Data shown
━━━━━━━━━━━━━━━━━━━━━━━━━━━━━━

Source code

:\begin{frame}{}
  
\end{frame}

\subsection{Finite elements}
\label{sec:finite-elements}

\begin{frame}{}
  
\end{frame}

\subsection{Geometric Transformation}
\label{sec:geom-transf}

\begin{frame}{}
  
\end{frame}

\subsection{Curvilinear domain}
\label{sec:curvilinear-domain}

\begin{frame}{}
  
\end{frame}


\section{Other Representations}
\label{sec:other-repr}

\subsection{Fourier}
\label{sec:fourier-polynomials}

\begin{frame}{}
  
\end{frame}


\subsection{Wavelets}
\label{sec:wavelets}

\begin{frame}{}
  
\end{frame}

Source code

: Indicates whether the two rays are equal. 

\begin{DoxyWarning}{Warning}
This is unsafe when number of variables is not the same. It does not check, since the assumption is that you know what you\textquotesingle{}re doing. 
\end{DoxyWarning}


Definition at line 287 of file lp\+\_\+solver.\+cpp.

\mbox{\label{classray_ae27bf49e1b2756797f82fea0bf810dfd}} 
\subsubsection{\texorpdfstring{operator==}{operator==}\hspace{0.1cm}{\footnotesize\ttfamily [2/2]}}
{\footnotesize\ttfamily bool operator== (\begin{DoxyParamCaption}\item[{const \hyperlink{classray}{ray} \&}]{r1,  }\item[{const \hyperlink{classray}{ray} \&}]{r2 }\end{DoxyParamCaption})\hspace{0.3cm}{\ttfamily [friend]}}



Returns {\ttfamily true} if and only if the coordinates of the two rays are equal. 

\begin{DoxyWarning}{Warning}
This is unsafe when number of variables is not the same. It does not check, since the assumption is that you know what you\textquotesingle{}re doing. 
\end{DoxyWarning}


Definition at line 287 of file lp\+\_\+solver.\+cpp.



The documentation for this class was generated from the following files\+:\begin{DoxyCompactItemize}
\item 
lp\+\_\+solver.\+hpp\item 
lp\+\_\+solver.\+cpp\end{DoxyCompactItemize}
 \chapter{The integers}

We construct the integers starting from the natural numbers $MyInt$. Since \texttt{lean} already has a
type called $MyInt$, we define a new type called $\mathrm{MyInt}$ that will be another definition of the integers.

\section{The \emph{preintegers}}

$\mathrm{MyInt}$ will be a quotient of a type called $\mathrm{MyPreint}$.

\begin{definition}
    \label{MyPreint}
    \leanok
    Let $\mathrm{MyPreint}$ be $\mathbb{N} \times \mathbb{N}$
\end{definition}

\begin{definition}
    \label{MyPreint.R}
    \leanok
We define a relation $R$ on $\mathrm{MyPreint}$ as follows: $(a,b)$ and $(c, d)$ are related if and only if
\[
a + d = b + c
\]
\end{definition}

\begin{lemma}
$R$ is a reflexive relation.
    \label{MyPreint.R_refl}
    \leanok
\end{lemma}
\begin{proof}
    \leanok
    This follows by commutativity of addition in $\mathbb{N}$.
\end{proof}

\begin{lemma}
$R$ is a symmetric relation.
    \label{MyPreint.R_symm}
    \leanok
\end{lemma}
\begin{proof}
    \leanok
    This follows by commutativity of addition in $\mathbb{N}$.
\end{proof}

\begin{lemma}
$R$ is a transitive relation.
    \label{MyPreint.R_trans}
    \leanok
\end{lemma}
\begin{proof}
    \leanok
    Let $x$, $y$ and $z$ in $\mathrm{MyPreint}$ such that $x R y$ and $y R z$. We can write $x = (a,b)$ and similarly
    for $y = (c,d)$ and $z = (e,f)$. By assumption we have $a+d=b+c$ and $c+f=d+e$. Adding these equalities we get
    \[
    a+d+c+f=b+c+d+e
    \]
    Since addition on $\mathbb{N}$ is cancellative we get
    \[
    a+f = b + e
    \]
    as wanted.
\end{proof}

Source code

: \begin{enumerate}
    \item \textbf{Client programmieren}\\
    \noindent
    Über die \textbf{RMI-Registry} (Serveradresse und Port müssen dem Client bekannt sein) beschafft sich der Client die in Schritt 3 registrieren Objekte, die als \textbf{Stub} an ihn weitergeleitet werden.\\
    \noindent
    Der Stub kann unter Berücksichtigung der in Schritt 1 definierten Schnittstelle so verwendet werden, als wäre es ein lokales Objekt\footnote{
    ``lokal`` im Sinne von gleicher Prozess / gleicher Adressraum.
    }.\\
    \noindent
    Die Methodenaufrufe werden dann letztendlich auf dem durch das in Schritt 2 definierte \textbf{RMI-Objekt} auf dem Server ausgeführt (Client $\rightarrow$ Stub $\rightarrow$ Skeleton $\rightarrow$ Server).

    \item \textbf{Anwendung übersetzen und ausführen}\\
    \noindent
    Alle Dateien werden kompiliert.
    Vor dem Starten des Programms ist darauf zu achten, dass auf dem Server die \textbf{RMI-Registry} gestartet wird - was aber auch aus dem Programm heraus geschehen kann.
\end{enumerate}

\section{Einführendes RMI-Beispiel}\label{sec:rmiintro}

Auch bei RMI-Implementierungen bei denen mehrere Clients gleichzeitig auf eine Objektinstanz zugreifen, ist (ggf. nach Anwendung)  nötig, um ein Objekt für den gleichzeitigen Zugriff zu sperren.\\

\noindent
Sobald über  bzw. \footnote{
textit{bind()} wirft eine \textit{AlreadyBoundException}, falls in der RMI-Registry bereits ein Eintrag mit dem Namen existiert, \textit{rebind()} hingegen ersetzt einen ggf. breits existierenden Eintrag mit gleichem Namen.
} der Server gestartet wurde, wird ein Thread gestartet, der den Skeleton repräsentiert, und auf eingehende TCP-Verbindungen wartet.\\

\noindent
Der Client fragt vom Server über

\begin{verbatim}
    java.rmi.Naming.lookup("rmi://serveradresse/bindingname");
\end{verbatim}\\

━━━━━━━━━━━━━━━━━━━━━━━━━━━━━━

Exact copies of all entries are what's needed here.

Source code

:\begin{frame}{}
  
\end{frame}

\subsection{Finite elements}
\label{sec:finite-elements}

\begin{frame}{}
  
\end{frame}

\subsection{Geometric Transformation}
\label{sec:geom-transf}

\begin{frame}{}
  
\end{frame}

\subsection{Curvilinear domain}
\label{sec:curvilinear-domain}

\begin{frame}{}
  
\end{frame}


\section{Other Representations}
\label{sec:other-repr}

\subsection{Fourier}
\label{sec:fourier-polynomials}

\begin{frame}{}
  
\end{frame}


\subsection{Wavelets}
\label{sec:wavelets}

\begin{frame}{}
  
\end{frame}

Source code

: Indicates whether the two rays are equal. 

\begin{DoxyWarning}{Warning}
This is unsafe when number of variables is not the same. It does not check, since the assumption is that you know what you\textquotesingle{}re doing. 
\end{DoxyWarning}


Definition at line 287 of file lp\+\_\+solver.\+cpp.

\mbox{\label{classray_ae27bf49e1b2756797f82fea0bf810dfd}} 
\subsubsection{\texorpdfstring{operator==}{operator==}\hspace{0.1cm}{\footnotesize\ttfamily [2/2]}}
{\footnotesize\ttfamily bool operator== (\begin{DoxyParamCaption}\item[{const \hyperlink{classray}{ray} \&}]{r1,  }\item[{const \hyperlink{classray}{ray} \&}]{r2 }\end{DoxyParamCaption})\hspace{0.3cm}{\ttfamily [friend]}}



Returns {\ttfamily true} if and only if the coordinates of the two rays are equal. 

\begin{DoxyWarning}{Warning}
This is unsafe when number of variables is not the same. It does not check, since the assumption is that you know what you\textquotesingle{}re doing. 
\end{DoxyWarning}


Definition at line 287 of file lp\+\_\+solver.\+cpp.



The documentation for this class was generated from the following files\+:\begin{DoxyCompactItemize}
\item 
lp\+\_\+solver.\+hpp\item 
lp\+\_\+solver.\+cpp\end{DoxyCompactItemize}
 \chapter{The integers}

We construct the integers starting from the natural numbers $MyInt$. Since \texttt{lean} already has a
type called $MyInt$, we define a new type called $\mathrm{MyInt}$ that will be another definition of the integers.

\section{The \emph{preintegers}}

$\mathrm{MyInt}$ will be a quotient of a type called $\mathrm{MyPreint}$.

\begin{definition}
    \label{MyPreint}
    \leanok
    Let $\mathrm{MyPreint}$ be $\mathbb{N} \times \mathbb{N}$
\end{definition}

\begin{definition}
    \label{MyPreint.R}
    \leanok
We define a relation $R$ on $\mathrm{MyPreint}$ as follows: $(a,b)$ and $(c, d)$ are related if and only if
\[
a + d = b + c
\]
\end{definition}

\begin{lemma}
$R$ is a reflexive relation.
    \label{MyPreint.R_refl}
    \leanok
\end{lemma}
\begin{proof}
    \leanok
    This follows by commutativity of addition in $\mathbb{N}$.
\end{proof}

\begin{lemma}
$R$ is a symmetric relation.
    \label{MyPreint.R_symm}
    \leanok
\end{lemma}
\begin{proof}
    \leanok
    This follows by commutativity of addition in $\mathbb{N}$.
\end{proof}

\begin{lemma}
$R$ is a transitive relation.
    \label{MyPreint.R_trans}
    \leanok
\end{lemma}
\begin{proof}
    \leanok
    Let $x$, $y$ and $z$ in $\mathrm{MyPreint}$ such that $x R y$ and $y R z$. We can write $x = (a,b)$ and similarly
    for $y = (c,d)$ and $z = (e,f)$. By assumption we have $a+d=b+c$ and $c+f=d+e$. Adding these equalities we get
    \[
    a+d+c+f=b+c+d+e
    \]
    Since addition on $\mathbb{N}$ is cancellative we get
    \[
    a+f = b + e
    \]
    as wanted.
\end{proof}

Source code

: \begin{enumerate}
    \item \textbf{Client programmieren}\\
    \noindent
    Über die \textbf{RMI-Registry} (Serveradresse und Port müssen dem Client bekannt sein) beschafft sich der Client die in Schritt 3 registrieren Objekte, die als \textbf{Stub} an ihn weitergeleitet werden.\\
    \noindent
    Der Stub kann unter Berücksichtigung der in Schritt 1 definierten Schnittstelle so verwendet werden, als wäre es ein lokales Objekt\footnote{
    ``lokal`` im Sinne von gleicher Prozess / gleicher Adressraum.
    }.\\
    \noindent
    Die Methodenaufrufe werden dann letztendlich auf dem durch das in Schritt 2 definierte \textbf{RMI-Objekt} auf dem Server ausgeführt (Client $\rightarrow$ Stub $\rightarrow$ Skeleton $\rightarrow$ Server).

    \item \textbf{Anwendung übersetzen und ausführen}\\
    \noindent
    Alle Dateien werden kompiliert.
    Vor dem Starten des Programms ist darauf zu achten, dass auf dem Server die \textbf{RMI-Registry} gestartet wird - was aber auch aus dem Programm heraus geschehen kann.
\end{enumerate}

\section{Einführendes RMI-Beispiel}\label{sec:rmiintro}

Auch bei RMI-Implementierungen bei denen mehrere Clients gleichzeitig auf eine Objektinstanz zugreifen, ist (ggf. nach Anwendung)  nötig, um ein Objekt für den gleichzeitigen Zugriff zu sperren.\\

\noindent
Sobald über  bzw. \footnote{
textit{bind()} wirft eine \textit{AlreadyBoundException}, falls in der RMI-Registry bereits ein Eintrag mit dem Namen existiert, \textit{rebind()} hingegen ersetzt einen ggf. breits existierenden Eintrag mit gleichem Namen.
} der Server gestartet wurde, wird ein Thread gestartet, der den Skeleton repräsentiert, und auf eingehende TCP-Verbindungen wartet.\\

\noindent
Der Client fragt vom Server über

\begin{verbatim}
    java.rmi.Naming.lookup("rmi://serveradresse/bindingname");
\end{verbatim}\\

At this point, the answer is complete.